# ABOUT THIS TASK
The entries below must be transcribed exactly. Leave nothing out.
-- SUPPLIED DATA follows --
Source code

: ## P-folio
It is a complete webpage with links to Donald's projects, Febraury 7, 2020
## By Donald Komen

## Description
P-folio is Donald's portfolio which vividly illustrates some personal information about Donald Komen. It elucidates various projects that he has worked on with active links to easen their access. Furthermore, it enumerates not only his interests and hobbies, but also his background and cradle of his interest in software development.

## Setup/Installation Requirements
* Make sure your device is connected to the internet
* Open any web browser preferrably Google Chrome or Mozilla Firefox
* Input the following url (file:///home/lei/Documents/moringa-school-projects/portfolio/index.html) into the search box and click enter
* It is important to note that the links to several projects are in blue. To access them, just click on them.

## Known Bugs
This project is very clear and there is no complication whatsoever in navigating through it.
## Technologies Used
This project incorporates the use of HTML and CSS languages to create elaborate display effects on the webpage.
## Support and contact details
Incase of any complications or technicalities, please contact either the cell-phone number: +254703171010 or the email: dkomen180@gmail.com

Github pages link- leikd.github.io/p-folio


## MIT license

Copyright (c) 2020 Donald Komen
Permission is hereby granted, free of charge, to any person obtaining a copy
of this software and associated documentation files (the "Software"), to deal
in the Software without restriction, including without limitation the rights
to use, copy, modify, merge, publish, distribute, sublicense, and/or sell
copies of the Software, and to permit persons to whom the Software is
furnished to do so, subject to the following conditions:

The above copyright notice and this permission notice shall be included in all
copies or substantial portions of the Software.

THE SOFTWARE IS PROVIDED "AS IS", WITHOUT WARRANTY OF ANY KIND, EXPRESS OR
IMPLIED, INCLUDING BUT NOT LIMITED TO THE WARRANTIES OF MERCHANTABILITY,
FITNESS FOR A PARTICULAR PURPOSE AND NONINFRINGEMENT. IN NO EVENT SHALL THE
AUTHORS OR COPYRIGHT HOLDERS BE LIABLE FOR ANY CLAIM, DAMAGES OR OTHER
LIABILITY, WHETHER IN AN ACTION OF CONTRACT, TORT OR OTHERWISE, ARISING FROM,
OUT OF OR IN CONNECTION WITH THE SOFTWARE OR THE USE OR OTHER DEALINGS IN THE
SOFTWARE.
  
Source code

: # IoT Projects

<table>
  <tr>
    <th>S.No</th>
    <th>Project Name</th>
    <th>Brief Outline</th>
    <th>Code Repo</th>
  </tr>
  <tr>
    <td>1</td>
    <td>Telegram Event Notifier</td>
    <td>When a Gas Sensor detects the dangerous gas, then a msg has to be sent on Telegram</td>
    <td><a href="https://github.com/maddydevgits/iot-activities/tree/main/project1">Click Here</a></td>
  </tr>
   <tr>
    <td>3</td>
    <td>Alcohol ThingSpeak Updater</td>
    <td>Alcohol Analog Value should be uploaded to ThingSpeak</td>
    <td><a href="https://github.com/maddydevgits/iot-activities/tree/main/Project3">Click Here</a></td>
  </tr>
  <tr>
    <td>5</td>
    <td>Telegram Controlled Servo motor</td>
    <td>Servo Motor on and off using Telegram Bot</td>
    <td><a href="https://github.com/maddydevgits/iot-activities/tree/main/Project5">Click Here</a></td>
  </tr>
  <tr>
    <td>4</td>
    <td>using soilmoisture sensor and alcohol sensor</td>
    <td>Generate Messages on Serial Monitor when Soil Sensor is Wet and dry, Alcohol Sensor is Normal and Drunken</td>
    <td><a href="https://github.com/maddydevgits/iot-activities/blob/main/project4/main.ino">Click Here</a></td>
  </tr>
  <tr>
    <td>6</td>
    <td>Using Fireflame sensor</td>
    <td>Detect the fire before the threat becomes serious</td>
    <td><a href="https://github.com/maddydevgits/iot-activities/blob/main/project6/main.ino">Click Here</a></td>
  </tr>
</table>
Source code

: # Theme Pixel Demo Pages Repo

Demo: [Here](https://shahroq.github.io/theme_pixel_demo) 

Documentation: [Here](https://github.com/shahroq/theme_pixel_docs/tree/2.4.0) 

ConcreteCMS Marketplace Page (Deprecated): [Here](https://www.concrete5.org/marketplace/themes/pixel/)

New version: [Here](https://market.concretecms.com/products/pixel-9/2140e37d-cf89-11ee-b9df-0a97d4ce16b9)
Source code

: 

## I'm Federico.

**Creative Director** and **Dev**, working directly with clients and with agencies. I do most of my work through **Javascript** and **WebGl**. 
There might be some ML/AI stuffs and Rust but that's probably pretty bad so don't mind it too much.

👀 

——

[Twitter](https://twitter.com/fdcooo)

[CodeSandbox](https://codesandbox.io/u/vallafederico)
-- SUPPLIED DATA concluded --
# RESULT
Source code

: ## P-folio
It is a complete webpage with links to Donald's projects, Febraury 7, 2020
## By Donald Komen

## Description
P-folio is Donald's portfolio which vividly illustrates some personal information about Donald Komen. It elucidates various projects that he has worked on with active links to easen their access. Furthermore, it enumerates not only his interests and hobbies, but also his background and cradle of his interest in software development.

## Setup/Installation Requirements
* Make sure your device is connected to the internet
* Open any web browser preferrably Google Chrome or Mozilla Firefox
* Input the following url (file:///home/lei/Documents/moringa-school-projects/portfolio/index.html) into the search box and click enter
* It is important to note that the links to several projects are in blue. To access them, just click on them.

## Known Bugs
This project is very clear and there is no complication whatsoever in navigating through it.
## Technologies Used
This project incorporates the use of HTML and CSS languages to create elaborate display effects on the webpage.
## Support and contact details
Incase of any complications or technicalities, please contact either the cell-phone number: +254703171010 or the email: dkomen180@gmail.com

Github pages link- leikd.github.io/p-folio


## MIT license

Copyright (c) 2020 Donald Komen
Permission is hereby granted, free of charge, to any person obtaining a copy
of this software and associated documentation files (the "Software"), to deal
in the Software without restriction, including without limitation the rights
to use, copy, modify, merge, publish, distribute, sublicense, and/or sell
copies of the Software, and to permit persons to whom the Software is
furnished to do so, subject to the following conditions:

The above copyright notice and this permission notice shall be included in all
copies or substantial portions of the Software.

THE SOFTWARE IS PROVIDED "AS IS", WITHOUT WARRANTY OF ANY KIND, EXPRESS OR
IMPLIED, INCLUDING BUT NOT LIMITED TO THE WARRANTIES OF MERCHANTABILITY,
FITNESS FOR A PARTICULAR PURPOSE AND NONINFRINGEMENT. IN NO EVENT SHALL THE
AUTHORS OR COPYRIGHT HOLDERS BE LIABLE FOR ANY CLAIM, DAMAGES OR OTHER
LIABILITY, WHETHER IN AN ACTION OF CONTRACT, TORT OR OTHERWISE, ARISING FROM,
OUT OF OR IN CONNECTION WITH THE SOFTWARE OR THE USE OR OTHER DEALINGS IN THE
SOFTWARE.
  
Source code

: # IoT Projects

<table>
  <tr>
    <th>S.No</th>
    <th>Project Name</th>
    <th>Brief Outline</th>
    <th>Code Repo</th>
  </tr>
  <tr>
    <td>1</td>
    <td>Telegram Event Notifier</td>
    <td>When a Gas Sensor detects the dangerous gas, then a msg has to be sent on Telegram</td>
    <td><a href="https://github.com/maddydevgits/iot-activities/tree/main/project1">Click Here</a></td>
  </tr>
   <tr>
    <td>3</td>
    <td>Alcohol ThingSpeak Updater</td>
    <td>Alcohol Analog Value should be uploaded to ThingSpeak</td>
    <td><a href="https://github.com/maddydevgits/iot-activities/tree/main/Project3">Click Here</a></td>
  </tr>
  <tr>
    <td>5</td>
    <td>Telegram Controlled Servo motor</td>
    <td>Servo Motor on and off using Telegram Bot</td>
    <td><a href="https://github.com/maddydevgits/iot-activities/tree/main/Project5">Click Here</a></td>
  </tr>
  <tr>
    <td>4</td>
    <td>using soilmoisture sensor and alcohol sensor</td>
    <td>Generate Messages on Serial Monitor when Soil Sensor is Wet and dry, Alcohol Sensor is Normal and Drunken</td>
    <td><a href="https://github.com/maddydevgits/iot-activities/blob/main/project4/main.ino">Click Here</a></td>
  </tr>
  <tr>
    <td>6</td>
    <td>Using Fireflame sensor</td>
    <td>Detect the fire before the threat becomes serious</td>
    <td><a href="https://github.com/maddydevgits/iot-activities/blob/main/project6/main.ino">Click Here</a></td>
  </tr>
</table>
Source code

: # Theme Pixel Demo Pages Repo

Demo: [Here](https://shahroq.github.io/theme_pixel_demo) 

Documentation: [Here](https://github.com/shahroq/theme_pixel_docs/tree/2.4.0) 

ConcreteCMS Marketplace Page (Deprecated): [Here](https://www.concrete5.org/marketplace/themes/pixel/)

New version: [Here](https://market.concretecms.com/products/pixel-9/2140e37d-cf89-11ee-b9df-0a97d4ce16b9)
Source code

: 

## I'm Federico.

**Creative Director** and **Dev**, working directly with clients and with agencies. I do most of my work through **Javascript** and **WebGl**. 
There might be some ML/AI stuffs and Rust but that's probably pretty bad so don't mind it too much.

👀 

——

[Twitter](https://twitter.com/fdcooo)

[CodeSandbox](https://codesandbox.io/u/vallafederico)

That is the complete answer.